Rajoy, sin embargo, dimitió tras la moción de censura, y se fue sin más, forzando una votación con las reglas más chapuceras posibles
Y es algo que se podría haber evitado, si el partido, el año anterior, alguien hubiera diseñado un sistema de selección mejor.
Lo más cómico de todo este asunto, por supuesto, es que los partidos políticos suelen redactar esa parte de sus estatutos con la intención de nunca tener que utilizarlos. La idea de la dirección del PP era, a buen seguro, de que Rajoy sería presidente unos años más y que escogería un sucesor, que sería un candidato de consenso entre todas las facciones del partido. Tendrían unas primarias con un candidato único (nadie se presenta para perder), y listos. Rajoy, sin embargo, dimitió tras la moción de censura, y se fue sin más, forzando una votación con las reglas más chapuceras posibles.
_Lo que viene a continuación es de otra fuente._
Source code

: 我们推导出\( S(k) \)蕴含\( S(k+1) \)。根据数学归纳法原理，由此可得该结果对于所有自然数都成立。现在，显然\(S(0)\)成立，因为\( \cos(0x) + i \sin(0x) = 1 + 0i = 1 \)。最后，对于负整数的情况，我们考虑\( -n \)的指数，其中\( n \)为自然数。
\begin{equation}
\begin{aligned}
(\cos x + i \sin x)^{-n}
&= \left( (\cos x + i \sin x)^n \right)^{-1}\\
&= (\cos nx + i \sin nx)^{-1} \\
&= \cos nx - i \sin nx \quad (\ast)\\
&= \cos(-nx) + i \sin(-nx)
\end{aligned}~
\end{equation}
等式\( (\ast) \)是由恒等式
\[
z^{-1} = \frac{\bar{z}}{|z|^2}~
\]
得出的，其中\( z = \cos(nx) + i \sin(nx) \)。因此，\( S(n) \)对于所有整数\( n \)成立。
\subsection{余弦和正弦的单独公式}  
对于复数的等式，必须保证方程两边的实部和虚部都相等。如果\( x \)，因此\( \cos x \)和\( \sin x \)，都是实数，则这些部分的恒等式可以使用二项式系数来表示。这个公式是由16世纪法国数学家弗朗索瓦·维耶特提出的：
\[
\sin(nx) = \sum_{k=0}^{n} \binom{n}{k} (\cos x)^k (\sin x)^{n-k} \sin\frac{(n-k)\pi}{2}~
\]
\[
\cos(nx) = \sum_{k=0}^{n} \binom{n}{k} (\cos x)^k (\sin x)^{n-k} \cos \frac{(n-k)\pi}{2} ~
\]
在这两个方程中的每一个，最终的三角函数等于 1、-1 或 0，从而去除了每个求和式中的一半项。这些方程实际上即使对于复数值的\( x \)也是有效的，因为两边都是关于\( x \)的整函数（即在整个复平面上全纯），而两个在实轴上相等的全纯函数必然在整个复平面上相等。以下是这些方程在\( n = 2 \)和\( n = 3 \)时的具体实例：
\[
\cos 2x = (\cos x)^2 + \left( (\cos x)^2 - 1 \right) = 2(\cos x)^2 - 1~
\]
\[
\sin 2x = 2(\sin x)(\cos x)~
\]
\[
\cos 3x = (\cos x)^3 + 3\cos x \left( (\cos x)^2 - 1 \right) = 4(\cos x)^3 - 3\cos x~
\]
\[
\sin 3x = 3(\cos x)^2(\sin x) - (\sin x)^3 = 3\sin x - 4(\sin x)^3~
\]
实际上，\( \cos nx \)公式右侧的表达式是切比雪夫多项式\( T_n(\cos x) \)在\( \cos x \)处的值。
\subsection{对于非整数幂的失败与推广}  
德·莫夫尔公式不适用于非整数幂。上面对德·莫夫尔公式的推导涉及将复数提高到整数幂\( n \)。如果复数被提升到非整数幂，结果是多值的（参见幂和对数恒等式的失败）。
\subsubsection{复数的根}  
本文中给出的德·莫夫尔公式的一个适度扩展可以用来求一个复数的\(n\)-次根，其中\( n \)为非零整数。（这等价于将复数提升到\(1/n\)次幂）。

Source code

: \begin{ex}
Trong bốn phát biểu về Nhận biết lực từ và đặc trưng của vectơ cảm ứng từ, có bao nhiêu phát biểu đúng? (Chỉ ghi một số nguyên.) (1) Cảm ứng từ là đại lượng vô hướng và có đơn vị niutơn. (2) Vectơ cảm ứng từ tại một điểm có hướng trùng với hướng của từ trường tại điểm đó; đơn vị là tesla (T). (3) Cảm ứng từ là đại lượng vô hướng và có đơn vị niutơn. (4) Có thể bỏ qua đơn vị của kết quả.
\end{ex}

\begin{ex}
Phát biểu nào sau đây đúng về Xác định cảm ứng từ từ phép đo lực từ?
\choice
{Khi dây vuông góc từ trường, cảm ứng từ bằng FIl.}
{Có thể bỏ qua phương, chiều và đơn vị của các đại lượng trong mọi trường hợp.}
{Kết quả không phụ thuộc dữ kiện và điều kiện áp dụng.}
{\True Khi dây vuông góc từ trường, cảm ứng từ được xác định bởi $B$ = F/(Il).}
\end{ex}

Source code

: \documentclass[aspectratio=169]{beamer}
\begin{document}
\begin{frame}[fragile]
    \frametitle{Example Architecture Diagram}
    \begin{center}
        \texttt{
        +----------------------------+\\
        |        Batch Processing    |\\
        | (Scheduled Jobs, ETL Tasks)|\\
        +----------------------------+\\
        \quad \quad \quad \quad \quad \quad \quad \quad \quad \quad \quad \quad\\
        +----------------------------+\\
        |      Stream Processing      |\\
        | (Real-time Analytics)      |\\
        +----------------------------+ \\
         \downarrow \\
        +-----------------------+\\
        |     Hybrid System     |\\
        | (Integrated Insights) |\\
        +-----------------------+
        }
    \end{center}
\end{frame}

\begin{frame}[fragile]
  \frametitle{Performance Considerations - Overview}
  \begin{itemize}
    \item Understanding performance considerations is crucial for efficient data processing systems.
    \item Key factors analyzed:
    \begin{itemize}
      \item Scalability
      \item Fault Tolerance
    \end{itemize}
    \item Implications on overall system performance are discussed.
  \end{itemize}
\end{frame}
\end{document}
No sé qué futuro depara al PP, y no sé si Casado debe seguir o no en el cargo. Mi preferencia es que siga, aunque sólo sea por las horas de comedia involuntaria que nos está dando esta semana. Sin embargo, creo que es necesario hacer hincapié que este no es un problema exclusivo del PP, y que el PSOE ha tenido no una sino varias experiencias de cambios de liderazgo digamos cuestionables con reglas torpes y mal definidas. Vox y Podemos son jovencitos y aún no han tenido que renovar su cúpula demasiadas veces, pero este es un problema que se van a encontrar tarde o temprano.
Harían bien en prestarle atención. La batalla por el liderazgo interno de un partido político en una democracia parlamentaria es tan o más importante que las elecciones generales. Más vale que se haga con criterio.